Which lines belong in the answer? Exactly those from the line containing "The conditional probability" through the last line of the records below, repeated as written.

___ MATERIAL FOR THIS EXERCISE ___

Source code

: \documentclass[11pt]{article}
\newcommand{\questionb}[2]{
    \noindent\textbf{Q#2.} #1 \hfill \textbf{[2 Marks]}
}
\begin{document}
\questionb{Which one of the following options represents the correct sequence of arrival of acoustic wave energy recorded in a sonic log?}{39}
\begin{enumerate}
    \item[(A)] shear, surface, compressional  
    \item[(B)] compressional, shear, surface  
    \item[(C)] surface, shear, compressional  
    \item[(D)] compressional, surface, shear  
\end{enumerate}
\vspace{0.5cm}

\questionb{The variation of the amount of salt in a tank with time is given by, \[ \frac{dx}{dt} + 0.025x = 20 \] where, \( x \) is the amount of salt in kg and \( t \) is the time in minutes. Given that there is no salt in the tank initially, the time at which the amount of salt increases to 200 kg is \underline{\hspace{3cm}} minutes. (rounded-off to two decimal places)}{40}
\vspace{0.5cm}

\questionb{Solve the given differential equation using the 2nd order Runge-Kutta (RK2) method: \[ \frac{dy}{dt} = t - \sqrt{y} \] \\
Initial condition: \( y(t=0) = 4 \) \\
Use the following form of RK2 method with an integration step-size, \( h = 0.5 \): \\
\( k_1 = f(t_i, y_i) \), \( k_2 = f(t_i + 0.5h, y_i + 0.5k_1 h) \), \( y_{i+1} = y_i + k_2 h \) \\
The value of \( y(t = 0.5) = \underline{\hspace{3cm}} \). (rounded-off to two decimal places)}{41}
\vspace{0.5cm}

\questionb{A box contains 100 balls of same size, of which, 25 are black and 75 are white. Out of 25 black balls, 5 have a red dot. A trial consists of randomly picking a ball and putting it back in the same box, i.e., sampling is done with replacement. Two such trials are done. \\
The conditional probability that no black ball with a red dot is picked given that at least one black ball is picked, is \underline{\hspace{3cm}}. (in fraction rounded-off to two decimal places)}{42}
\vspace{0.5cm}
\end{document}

___

RESPONSE AREA »
The conditional probability that no black ball with a red dot is picked given that at least one black ball is picked, is \underline{\hspace{3cm}}. (in fraction rounded-off to two decimal places)}{42}
\vspace{0.5cm}
\end{document}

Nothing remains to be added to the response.